No other vertical was 5% or greater although transportation and logistics, manufacturing, and retail were each close to 5%, so overall we had a diverse mix of business across verticals.
From a product perspective, the breakdown of license revenue among our major product families was generally consistent with past quarters at SOA 58%, business optimization 30%, and BPM 12%.
At the half year point we look back and we see we made a variety of important and sometimes hard choices to ensure we’re focused and running efficiently. But we’ve done this while protecting our execution capacity in both sales and R&D. We believe this capacity will serve us well now and will help drive growth as the broader economic environment improves.
That said we’re not simply waiting for the economy to get better. We have new product initiatives like Silver that Vivek mentioned, and we have ongoing investments in all three of our major product families. And we’re constantly assessing how best to target our sales and marketing resources for maximum return now and over the long run.

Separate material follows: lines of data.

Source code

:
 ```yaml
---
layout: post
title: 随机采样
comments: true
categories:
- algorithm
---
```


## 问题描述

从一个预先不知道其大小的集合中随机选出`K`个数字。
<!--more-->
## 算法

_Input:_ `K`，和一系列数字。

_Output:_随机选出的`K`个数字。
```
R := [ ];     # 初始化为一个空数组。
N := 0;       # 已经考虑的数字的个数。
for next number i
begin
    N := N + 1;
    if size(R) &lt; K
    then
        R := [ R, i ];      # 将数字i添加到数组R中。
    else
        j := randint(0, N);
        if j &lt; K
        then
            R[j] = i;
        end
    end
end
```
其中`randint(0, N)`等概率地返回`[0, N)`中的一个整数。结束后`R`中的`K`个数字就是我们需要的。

With that I’ll turn it over to Sydney for the full Q2 details.
Sydney Carey
Thank you Murray, first I will provide additional details on our financial performance in Q2 and then I will provide comments on our financial outlook for Q3. I’ll review our financials on both a GAAP and a non-GAAP basis. A full reconciliation was included with our press release along with an explanation of our non-GAAP measures.

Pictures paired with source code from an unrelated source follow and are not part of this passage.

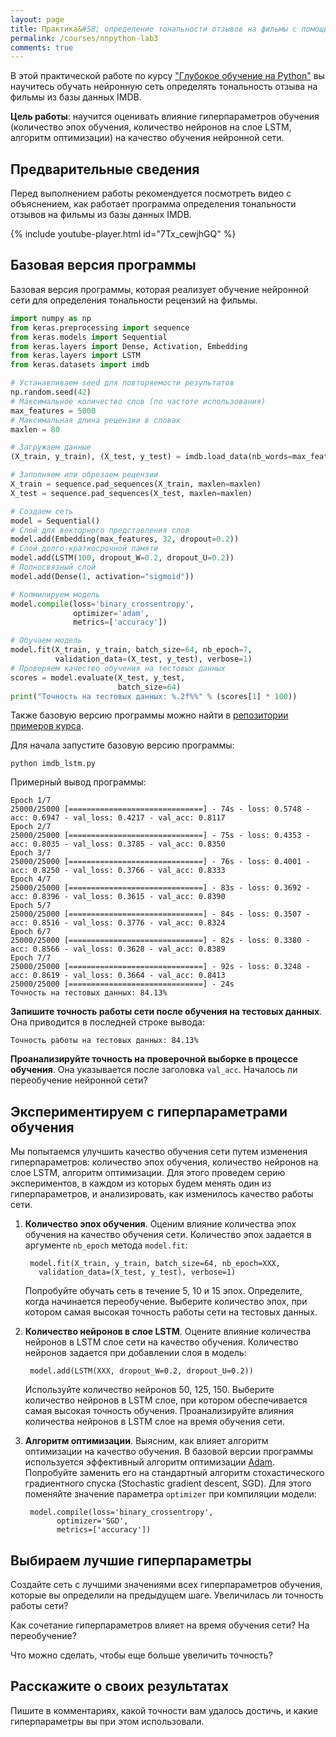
 ```yaml
---
layout: page
title: Практика&#58; определение тональности отзывов на фильмы с помощью Keras
permalink: /courses/nnpython-lab3
comments: true
---
```

В этой практической работе по курсу ["Глубокое обучение на Python"](/courses/nnpython) вы научитесь обучать нейронную сеть определять тональность отзыва на фильмы из базы данных IMDB. 

**Цель работы**: научится оценивать влияние гиперпараметров обучения (количество эпох обучения, количество нейронов на слое LSTM, алгоритм оптимизации) на качество обучения нейронной сети.

## Предварительные сведения

Перед выполнением работы рекомендуется посмотреть видео с объяснением, как работает программа определения тональности отзывов на фильмы из базы данных IMDB.

{% include youtube-player.html id="7Tx_cewjhGQ" %}

## Базовая версия программы

Базовая версия программы, которая реализует обучение нейронной сети для определения тональности рецензий на фильмы.

```python
import numpy as np
from keras.preprocessing import sequence
from keras.models import Sequential
from keras.layers import Dense, Activation, Embedding
from keras.layers import LSTM
from keras.datasets import imdb

# Устанавливаем seed для повторяемости результатов
np.random.seed(42)
# Максимальное количество слов (по частоте использования)
max_features = 5000
# Максимальная длина рецензии в словах
maxlen = 80

# Загружаем данные
(X_train, y_train), (X_test, y_test) = imdb.load_data(nb_words=max_features)

# Заполняем или обрезаем рецензии
X_train = sequence.pad_sequences(X_train, maxlen=maxlen)
X_test = sequence.pad_sequences(X_test, maxlen=maxlen)

# Создаем сеть
model = Sequential()
# Слой для векторного представления слов
model.add(Embedding(max_features, 32, dropout=0.2))
# Слой долго-краткосрочной памяти
model.add(LSTM(100, dropout_W=0.2, dropout_U=0.2))  
# Полносвязный слой
model.add(Dense(1, activation="sigmoid"))

# Копмилируем модель
model.compile(loss='binary_crossentropy',
              optimizer='adam',
              metrics=['accuracy'])

# Обучаем модель
model.fit(X_train, y_train, batch_size=64, nb_epoch=7,
          validation_data=(X_test, y_test), verbose=1)
# Проверяем качество обучения на тестовых данных
scores = model.evaluate(X_test, y_test,
                        batch_size=64)
print("Точность на тестовых данных: %.2f%%" % (scores[1] * 100))
```

Также базовую версию программы можно найти в [репозитории примеров курса](https://github.com/sozykin/dlpython_course).

Для начала запустите базовую версию программы:

    python imdb_lstm.py

Примерный вывод программы:

```
Epoch 1/7
25000/25000 [==============================] - 74s - loss: 0.5748 - acc: 0.6947 - val_loss: 0.4217 - val_acc: 0.8117
Epoch 2/7
25000/25000 [==============================] - 75s - loss: 0.4353 - acc: 0.8035 - val_loss: 0.3785 - val_acc: 0.8350
Epoch 3/7
25000/25000 [==============================] - 76s - loss: 0.4001 - acc: 0.8250 - val_loss: 0.3766 - val_acc: 0.8333
Epoch 4/7
25000/25000 [==============================] - 83s - loss: 0.3692 - acc: 0.8396 - val_loss: 0.3615 - val_acc: 0.8390
Epoch 5/7
25000/25000 [==============================] - 84s - loss: 0.3507 - acc: 0.8516 - val_loss: 0.3776 - val_acc: 0.8324
Epoch 6/7
25000/25000 [==============================] - 82s - loss: 0.3380 - acc: 0.8566 - val_loss: 0.3628 - val_acc: 0.8389
Epoch 7/7
25000/25000 [==============================] - 92s - loss: 0.3248 - acc: 0.8619 - val_loss: 0.3664 - val_acc: 0.8413
25000/25000 [==============================] - 24s
Точность на тестовых данных: 84.13%
```

**Запишите точность работы сети после обучения на тестовых данных**. Она приводится в последней строке вывода:

    Точность работы на тестовых данных: 84.13%

**Проанализируйте точность на проверочной выборке в процессе обучения**. Она указывается после заголовка `val_acc`. Началось ли переобучение нейронной сети?

## Экспериментируем с гиперпараметрами обучения

Мы попытаемся улучшить качество обучения сети путем изменения гиперпараметров: количество эпох обучения, количество нейронов на слое LSTM, алгоритм оптимизации. Для этого проведем серию экспериментов, в каждом из которых будем менять один из гиперпараметров, и анализировать, как изменилось качество работы сети.

1. **Количество эпох обучения**. Оценим влияние количества эпох обучения на качество обучения сети. Количество эпох задается в аргументе `nb_epoch` метода `model.fit`:

        model.fit(X_train, y_train, batch_size=64, nb_epoch=XXX,
          validation_data=(X_test, y_test), verbose=1)
        
    Попробуйте обучать сеть в течение 5, 10 и 15 эпох. Определите, когда начинается переобучение. Выберите количество эпох, при котором самая высокая точность работы сети на тестовых данных.
    
2. **Количество нейронов в слое LSTM**. Оцените влияние количества нейронов в LSTM слое сети на качество обучения. Количество нейронов задается при добавлении слоя в модель:
        
        model.add(LSTM(XXX, dropout_W=0.2, dropout_U=0.2))
        
    Используйте количество нейронов 50, 125, 150. Выберите количество нейронов в LSTM слое, при котором обеспечивается самая высокая точность обучения. Проанализируйте влияния количества нейронов в LSTM слое на время обучения сети.
    
3. **Алгоритм оптимизации**. Выясним, как влияет алгоритм оптимизации на качество обучения. В базовой версии программы используется эффективный алгоритм оптимизации [Adam](https://arxiv.org/pdf/1412.6980.pdf). Попробуйте заменить его на стандартный алгоритм стохастического градиентного спуска (Stochastic gradient descent, SGD). Для этого поменяйте значение параметра `optimizer` при компиляции модели:

        model.compile(loss='binary_crossentropy',
              optimizer='SGD',
              metrics=['accuracy'])
    
## Выбираем лучшие гиперпараметры

Создайте сеть с лучшими значениями всех гиперпараметров обучения, которые вы определили на предыдущем шаге. Увеличилась ли точность работы сети? 

Как сочетание гиперпараметров влияет на время обучения сети? На переобучение?

Что можно сделать, чтобы еще больше увеличить точность?

## Расскажите о своих результатах

Пишите в комментариях, какой точности вам удалось достичь, и какие гиперпараметры вы при этом использовали.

Some key performance data on our second quarter results are as follows: total revenue was $142.7 million, down 5% year over year but slightly up about 1% on a constant currency basis. License revenue was $50.5 million, down 13% year over year or 5% on a constant currency basis.
Services revenue was $92 million essentially flat with last year, or up 5% on a constant currency basis. We saw a sequential increase from Q1 in our professional services revenue as we saw budgets stabilize and projects get funded.
Maintenance revenue remained strong in the period and we continue to see renewal rates in the range of 90% to 95%. Non-GAAP gross margin for Q2 was 75%, up from 73% last year. Non-GAAP operating income was $27.1 million, up $9.7 million or 56% from the same period a year ago.
This resulted in an operating margin of 19% versus 12%. Q2 cash flow from operations totaled $42 million. Non-GAAP EPS was $0.11 versus $0.07 a year ago. On a constant currency basis earnings for Q2 were impacted by less than 1% as compared to the prior year period.
As these results show we continue to carefully manage our expenses and profitability again delivering earnings ahead of our guidance. EPS growth is a clear focus of mine and there are basically four levers at our disposal to deliver it; internal revenue growth, expense controls, acquisitions, and share repurchases.
Over time we expect to use all of these levers to varying degrees depending on the specific opportunities and market dynamics.
Now turning to our balance sheet, we ended the quarter with approximately $330 million in cash and short-term investments. Deferred revenue including both long and short-term components totaled $155 million. This is slightly up from Q2 of last year. Cash collections for the quarter were strong, the DSOs at 62 days compared to 68 days in Q2 of last year.
Also during the quarter we repurchased approximately 2.3 million shares at an average price of $6.41. Now turning to our outlook for the business, visibility continued to remain limited and as a result we are only going to provide guidance for Q3.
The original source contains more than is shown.